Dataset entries

== Segment start ==

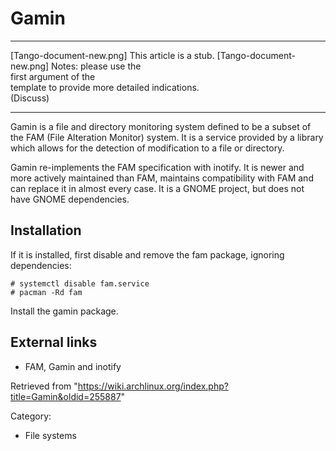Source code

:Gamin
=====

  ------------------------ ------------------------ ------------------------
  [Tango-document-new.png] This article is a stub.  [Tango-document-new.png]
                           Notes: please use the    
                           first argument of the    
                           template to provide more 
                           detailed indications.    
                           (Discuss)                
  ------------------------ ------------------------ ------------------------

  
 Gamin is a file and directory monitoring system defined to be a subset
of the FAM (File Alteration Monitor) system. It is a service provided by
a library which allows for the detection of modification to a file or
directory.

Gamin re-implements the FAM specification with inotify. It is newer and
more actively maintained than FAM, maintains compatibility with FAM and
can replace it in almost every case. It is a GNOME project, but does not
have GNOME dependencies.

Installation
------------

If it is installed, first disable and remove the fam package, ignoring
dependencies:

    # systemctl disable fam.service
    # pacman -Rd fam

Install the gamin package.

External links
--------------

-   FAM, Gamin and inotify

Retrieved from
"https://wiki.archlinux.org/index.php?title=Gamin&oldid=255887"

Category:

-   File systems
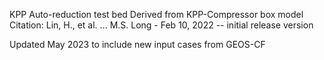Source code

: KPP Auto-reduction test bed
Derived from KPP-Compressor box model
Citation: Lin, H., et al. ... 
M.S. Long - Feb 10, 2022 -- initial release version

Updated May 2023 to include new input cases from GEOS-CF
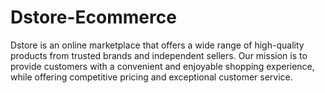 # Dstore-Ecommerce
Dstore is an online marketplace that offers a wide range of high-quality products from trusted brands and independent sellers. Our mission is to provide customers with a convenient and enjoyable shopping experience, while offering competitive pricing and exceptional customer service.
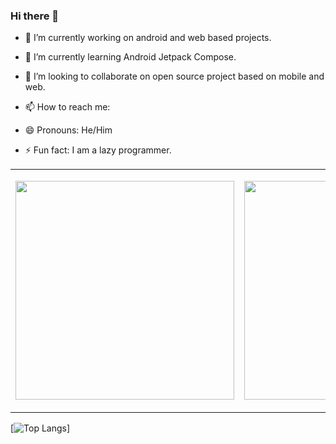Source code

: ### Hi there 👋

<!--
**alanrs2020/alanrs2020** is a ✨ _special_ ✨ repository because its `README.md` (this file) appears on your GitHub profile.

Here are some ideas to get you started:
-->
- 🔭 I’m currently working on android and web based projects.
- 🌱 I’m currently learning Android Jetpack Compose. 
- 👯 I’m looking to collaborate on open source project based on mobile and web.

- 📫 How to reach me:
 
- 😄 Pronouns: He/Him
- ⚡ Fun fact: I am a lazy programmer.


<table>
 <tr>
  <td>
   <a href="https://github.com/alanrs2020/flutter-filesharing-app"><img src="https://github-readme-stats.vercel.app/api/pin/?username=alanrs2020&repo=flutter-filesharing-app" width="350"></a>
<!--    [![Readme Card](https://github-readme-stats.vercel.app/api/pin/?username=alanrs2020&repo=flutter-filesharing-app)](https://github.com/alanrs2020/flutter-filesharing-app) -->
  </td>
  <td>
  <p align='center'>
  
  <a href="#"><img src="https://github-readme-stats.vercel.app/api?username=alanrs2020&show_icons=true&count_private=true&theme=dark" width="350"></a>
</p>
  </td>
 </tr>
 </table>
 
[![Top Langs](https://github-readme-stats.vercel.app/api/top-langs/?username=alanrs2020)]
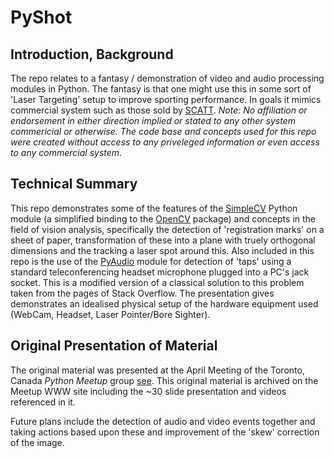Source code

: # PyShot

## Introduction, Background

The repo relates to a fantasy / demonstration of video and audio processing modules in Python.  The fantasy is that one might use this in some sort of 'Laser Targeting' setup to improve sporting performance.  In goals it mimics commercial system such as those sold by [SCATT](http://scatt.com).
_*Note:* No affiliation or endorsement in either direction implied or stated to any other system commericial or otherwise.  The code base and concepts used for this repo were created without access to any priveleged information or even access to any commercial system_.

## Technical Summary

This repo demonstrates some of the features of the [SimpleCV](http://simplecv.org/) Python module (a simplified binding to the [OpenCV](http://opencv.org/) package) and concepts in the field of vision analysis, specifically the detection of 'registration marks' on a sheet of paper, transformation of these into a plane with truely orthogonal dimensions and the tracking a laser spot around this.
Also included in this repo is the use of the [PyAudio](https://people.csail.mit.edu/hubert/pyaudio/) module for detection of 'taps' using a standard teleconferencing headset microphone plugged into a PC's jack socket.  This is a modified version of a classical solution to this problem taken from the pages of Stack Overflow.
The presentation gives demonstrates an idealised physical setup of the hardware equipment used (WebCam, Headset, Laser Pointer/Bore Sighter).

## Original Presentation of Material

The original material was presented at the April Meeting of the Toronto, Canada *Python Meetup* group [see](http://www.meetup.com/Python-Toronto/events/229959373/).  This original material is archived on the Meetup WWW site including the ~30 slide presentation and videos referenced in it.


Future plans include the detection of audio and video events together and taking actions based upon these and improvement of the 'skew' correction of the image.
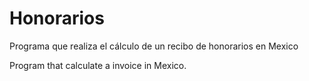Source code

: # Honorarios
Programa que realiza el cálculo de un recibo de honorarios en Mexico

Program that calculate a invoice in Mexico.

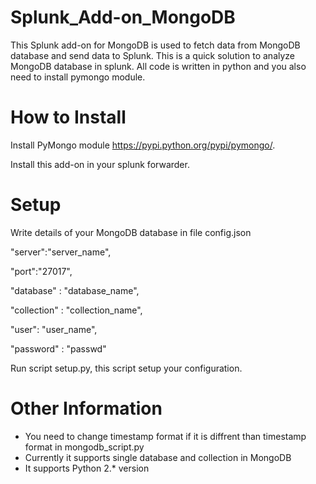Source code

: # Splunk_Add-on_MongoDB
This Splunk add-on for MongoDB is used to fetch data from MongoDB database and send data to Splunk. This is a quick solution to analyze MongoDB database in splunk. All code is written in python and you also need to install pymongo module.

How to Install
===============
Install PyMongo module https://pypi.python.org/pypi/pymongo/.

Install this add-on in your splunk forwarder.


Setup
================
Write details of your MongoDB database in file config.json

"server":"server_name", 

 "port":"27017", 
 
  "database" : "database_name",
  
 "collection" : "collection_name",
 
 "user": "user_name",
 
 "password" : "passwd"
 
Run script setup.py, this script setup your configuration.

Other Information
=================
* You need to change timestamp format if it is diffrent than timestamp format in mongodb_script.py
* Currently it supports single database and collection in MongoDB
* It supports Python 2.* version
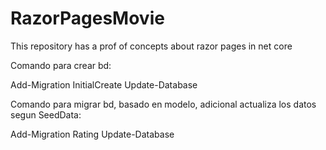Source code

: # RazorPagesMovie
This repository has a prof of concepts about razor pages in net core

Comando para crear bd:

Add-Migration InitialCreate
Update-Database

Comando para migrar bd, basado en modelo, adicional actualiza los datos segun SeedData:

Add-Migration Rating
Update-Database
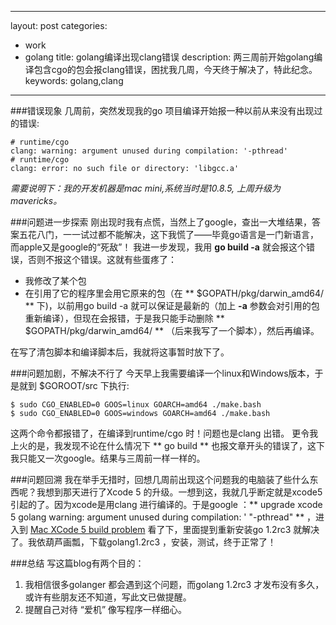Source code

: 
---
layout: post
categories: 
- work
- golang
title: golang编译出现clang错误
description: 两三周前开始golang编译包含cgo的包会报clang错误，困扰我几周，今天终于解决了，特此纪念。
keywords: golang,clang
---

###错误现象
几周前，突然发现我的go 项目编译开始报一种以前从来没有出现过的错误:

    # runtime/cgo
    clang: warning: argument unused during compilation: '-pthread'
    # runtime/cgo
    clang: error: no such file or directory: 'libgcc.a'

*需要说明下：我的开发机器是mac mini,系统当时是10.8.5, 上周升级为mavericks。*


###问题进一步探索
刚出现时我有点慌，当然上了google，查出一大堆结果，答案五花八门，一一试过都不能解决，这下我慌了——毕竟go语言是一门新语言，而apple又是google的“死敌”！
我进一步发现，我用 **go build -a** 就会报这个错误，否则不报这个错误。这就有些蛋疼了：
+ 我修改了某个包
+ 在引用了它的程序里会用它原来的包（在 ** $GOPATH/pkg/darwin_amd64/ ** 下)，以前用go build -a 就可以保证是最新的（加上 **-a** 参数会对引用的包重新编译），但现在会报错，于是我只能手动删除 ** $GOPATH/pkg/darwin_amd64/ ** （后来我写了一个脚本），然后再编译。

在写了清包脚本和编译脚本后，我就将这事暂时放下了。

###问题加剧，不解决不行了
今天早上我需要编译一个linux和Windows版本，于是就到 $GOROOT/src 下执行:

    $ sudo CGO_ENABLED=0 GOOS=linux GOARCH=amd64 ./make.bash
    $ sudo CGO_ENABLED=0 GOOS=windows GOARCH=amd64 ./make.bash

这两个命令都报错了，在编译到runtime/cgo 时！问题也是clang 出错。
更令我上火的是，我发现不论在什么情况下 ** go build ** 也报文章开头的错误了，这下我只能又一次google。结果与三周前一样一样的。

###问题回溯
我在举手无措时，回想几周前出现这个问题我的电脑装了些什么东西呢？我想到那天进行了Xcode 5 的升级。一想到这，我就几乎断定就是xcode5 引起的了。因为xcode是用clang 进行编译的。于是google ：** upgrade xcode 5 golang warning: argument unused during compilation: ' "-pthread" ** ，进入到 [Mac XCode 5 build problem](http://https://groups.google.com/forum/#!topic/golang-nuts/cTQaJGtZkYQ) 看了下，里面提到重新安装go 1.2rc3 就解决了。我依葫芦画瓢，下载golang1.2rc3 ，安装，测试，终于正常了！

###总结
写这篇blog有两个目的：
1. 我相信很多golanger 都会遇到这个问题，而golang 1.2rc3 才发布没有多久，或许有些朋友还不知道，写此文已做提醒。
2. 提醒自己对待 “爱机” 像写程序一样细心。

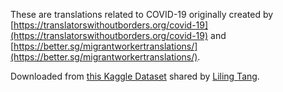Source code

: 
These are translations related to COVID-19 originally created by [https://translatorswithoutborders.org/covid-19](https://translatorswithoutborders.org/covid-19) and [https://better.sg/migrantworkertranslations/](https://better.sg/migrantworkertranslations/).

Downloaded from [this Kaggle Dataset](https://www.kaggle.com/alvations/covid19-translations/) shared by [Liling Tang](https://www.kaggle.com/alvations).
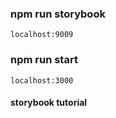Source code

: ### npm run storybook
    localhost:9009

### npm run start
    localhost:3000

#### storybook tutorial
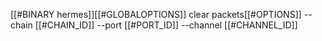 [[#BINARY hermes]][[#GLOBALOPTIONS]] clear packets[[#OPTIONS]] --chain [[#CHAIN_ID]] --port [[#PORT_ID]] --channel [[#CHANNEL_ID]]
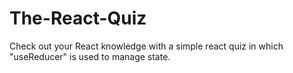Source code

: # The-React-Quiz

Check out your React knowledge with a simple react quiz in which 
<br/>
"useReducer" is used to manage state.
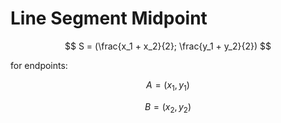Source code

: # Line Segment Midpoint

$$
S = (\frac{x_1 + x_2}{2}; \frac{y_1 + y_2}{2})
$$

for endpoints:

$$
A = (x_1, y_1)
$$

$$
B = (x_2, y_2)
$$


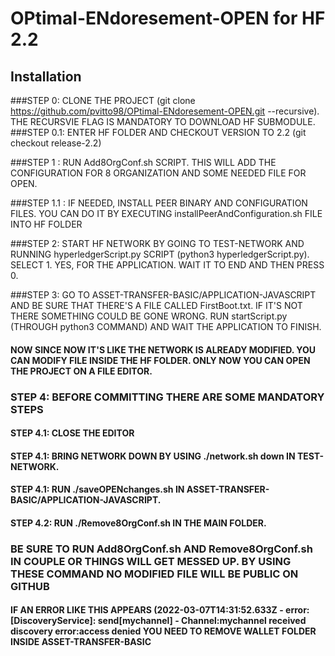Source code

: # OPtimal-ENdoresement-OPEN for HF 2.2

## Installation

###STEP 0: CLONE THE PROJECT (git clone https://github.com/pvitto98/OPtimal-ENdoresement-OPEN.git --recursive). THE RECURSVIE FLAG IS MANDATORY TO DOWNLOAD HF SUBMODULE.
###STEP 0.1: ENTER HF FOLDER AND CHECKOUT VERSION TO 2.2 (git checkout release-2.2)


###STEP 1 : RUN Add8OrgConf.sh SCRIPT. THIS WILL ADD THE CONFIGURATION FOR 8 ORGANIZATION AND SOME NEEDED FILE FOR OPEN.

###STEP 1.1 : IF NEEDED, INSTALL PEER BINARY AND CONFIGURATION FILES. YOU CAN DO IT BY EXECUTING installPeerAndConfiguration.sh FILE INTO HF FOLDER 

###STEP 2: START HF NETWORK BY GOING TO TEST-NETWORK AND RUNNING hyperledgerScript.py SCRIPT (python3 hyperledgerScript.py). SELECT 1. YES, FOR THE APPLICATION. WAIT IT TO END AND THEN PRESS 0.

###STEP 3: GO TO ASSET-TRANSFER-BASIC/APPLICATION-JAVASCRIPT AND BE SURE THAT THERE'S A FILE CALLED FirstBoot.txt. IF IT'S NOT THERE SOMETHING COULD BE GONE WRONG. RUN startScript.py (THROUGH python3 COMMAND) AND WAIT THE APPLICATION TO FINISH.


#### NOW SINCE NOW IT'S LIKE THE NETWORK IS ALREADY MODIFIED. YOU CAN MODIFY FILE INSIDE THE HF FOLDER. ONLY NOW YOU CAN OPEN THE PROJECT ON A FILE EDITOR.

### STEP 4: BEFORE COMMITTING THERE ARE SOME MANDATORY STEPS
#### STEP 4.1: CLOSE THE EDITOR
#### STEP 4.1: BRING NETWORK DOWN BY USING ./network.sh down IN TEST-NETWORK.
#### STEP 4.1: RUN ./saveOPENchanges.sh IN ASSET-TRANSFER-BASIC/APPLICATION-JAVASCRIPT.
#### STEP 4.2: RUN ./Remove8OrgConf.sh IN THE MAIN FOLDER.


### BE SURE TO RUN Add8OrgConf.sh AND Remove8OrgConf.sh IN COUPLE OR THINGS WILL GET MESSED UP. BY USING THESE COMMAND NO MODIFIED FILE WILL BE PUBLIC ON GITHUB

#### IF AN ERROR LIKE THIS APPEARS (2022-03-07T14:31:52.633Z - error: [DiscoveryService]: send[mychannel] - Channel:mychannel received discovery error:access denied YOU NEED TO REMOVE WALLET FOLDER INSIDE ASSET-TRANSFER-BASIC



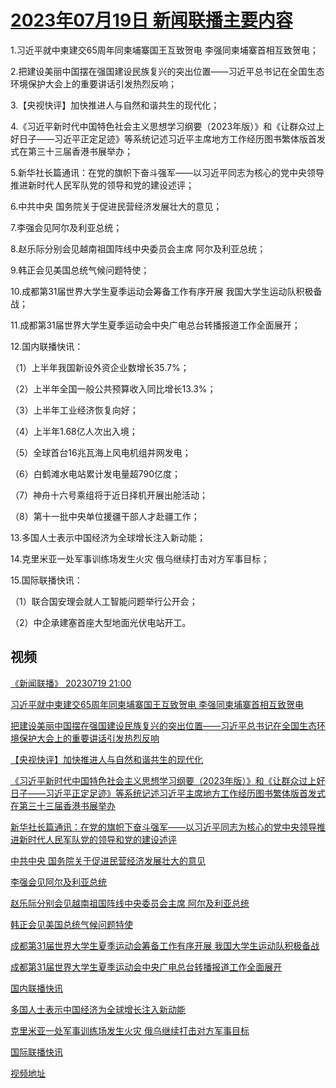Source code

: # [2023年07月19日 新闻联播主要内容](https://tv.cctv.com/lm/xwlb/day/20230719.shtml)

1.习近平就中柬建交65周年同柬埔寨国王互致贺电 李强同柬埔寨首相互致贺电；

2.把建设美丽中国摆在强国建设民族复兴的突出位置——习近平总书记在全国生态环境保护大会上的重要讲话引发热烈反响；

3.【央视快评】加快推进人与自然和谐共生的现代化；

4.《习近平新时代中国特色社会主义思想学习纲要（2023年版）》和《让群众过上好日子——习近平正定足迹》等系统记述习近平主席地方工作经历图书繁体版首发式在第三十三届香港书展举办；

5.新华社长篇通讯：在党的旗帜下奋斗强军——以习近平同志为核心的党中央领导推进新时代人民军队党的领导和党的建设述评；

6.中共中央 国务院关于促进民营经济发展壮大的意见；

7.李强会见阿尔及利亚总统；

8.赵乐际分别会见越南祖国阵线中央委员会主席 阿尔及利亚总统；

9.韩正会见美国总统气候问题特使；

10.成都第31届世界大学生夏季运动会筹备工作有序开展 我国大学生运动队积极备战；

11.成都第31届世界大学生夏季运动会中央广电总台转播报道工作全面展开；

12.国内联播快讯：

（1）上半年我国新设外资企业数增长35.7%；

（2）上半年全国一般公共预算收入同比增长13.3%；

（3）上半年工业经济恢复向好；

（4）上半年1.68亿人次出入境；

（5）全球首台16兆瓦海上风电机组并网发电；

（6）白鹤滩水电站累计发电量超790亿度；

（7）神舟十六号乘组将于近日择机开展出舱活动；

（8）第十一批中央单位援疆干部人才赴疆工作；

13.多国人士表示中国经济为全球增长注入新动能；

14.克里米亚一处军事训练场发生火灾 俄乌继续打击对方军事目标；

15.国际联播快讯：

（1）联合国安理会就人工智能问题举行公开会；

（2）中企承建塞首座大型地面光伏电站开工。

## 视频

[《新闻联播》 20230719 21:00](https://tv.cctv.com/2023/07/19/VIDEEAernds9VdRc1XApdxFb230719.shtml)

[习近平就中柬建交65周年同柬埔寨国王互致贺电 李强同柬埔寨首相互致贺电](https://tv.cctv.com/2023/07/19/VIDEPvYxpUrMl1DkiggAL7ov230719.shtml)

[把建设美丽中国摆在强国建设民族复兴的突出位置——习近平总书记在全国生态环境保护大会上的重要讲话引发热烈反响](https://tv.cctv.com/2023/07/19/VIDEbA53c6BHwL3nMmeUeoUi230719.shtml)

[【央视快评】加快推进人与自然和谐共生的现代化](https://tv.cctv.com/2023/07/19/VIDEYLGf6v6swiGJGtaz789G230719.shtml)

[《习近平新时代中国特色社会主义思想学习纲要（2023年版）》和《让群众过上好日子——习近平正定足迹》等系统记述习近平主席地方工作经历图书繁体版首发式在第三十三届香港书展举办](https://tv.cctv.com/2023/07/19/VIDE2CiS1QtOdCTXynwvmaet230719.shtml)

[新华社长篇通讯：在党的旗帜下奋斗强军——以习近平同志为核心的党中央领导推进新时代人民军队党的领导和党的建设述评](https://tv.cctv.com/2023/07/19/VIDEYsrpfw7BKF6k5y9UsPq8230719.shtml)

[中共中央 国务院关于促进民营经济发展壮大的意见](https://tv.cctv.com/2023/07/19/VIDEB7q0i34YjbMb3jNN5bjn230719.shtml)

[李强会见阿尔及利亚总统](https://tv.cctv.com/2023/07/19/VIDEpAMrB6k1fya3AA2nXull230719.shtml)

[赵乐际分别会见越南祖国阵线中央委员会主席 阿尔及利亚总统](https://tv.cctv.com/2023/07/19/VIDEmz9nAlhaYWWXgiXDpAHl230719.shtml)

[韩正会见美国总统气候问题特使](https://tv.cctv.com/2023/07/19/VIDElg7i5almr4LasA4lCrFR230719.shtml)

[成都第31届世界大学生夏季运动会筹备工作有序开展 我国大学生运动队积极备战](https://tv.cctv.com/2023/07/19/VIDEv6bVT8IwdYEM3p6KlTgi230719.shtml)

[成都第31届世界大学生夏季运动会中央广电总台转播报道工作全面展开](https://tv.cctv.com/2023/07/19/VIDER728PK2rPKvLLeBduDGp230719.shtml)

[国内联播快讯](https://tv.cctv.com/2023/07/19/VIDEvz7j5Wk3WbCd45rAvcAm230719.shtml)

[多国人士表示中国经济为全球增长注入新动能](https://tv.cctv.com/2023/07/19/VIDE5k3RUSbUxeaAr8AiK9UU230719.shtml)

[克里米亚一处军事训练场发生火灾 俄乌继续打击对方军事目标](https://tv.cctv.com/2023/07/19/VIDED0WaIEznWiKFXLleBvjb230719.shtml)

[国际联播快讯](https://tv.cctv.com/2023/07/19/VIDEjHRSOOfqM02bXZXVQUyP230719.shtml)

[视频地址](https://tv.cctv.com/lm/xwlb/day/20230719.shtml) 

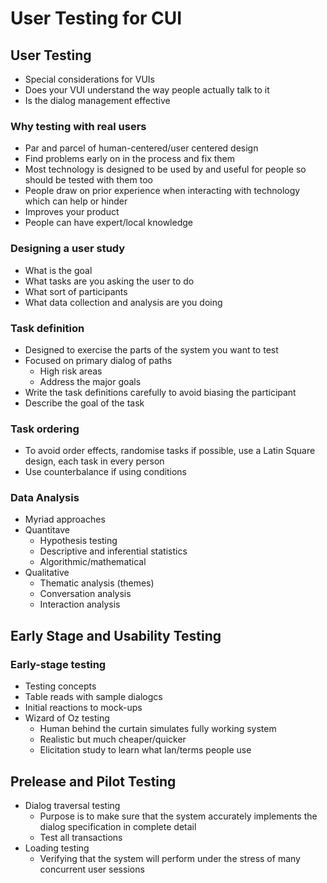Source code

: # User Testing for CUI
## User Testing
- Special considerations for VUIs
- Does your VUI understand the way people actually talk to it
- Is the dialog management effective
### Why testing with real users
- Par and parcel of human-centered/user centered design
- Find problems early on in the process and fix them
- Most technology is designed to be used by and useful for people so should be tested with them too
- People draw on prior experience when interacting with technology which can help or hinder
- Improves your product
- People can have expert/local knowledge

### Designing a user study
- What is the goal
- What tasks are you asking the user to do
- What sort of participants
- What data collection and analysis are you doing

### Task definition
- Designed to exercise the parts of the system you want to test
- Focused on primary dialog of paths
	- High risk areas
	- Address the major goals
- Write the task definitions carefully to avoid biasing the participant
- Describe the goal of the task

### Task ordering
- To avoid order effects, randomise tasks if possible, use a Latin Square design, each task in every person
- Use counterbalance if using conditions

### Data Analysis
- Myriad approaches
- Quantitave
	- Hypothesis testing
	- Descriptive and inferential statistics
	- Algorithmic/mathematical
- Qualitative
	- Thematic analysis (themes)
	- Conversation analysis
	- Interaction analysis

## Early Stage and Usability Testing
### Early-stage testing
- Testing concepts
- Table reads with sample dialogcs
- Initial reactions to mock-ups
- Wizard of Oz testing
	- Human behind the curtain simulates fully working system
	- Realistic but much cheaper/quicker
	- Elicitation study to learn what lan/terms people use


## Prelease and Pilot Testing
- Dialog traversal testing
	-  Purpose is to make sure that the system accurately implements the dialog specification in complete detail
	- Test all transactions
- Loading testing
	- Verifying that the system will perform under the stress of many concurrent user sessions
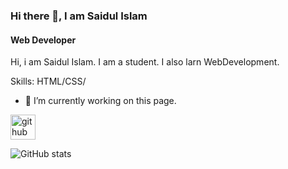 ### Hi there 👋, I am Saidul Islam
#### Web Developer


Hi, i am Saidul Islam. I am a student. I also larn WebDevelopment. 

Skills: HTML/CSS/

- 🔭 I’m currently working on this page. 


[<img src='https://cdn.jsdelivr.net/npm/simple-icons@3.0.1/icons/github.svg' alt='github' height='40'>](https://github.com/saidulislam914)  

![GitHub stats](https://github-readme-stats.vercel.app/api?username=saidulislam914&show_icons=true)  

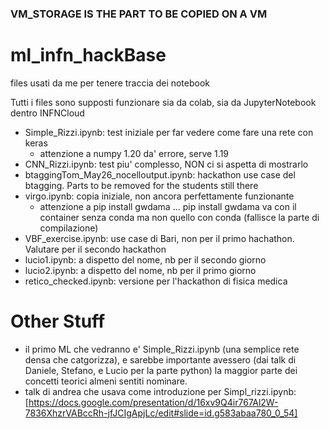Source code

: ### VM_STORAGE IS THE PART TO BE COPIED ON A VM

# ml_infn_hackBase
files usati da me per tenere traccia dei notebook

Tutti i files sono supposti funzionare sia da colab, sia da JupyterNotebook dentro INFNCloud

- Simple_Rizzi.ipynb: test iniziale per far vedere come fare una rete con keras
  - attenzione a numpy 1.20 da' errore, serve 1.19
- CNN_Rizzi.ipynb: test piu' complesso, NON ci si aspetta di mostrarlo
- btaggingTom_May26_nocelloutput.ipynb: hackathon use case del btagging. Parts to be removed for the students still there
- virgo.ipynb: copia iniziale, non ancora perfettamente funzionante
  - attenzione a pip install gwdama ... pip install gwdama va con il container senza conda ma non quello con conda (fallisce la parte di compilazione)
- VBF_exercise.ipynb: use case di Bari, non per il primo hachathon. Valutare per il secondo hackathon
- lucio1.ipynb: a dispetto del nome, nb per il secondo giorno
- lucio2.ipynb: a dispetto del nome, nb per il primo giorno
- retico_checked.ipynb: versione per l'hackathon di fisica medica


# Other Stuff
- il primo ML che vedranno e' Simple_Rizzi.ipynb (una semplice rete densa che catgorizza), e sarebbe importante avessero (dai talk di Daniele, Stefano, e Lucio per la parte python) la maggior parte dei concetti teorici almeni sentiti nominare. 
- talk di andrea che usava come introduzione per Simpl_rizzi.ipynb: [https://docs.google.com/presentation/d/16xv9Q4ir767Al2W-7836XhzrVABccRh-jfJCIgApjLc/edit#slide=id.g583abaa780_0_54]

== Segment end ==

- **How to complete this task**: In the answer, give only the lines from the top of the data above through the line with "Notes: please use", reproduced exactly; no picture may appear.

- **Task answer**:
Source code

:Gamin
=====

  ------------------------ ------------------------ ------------------------
  [Tango-document-new.png] This article is a stub.  [Tango-document-new.png]
                           Notes: please use the    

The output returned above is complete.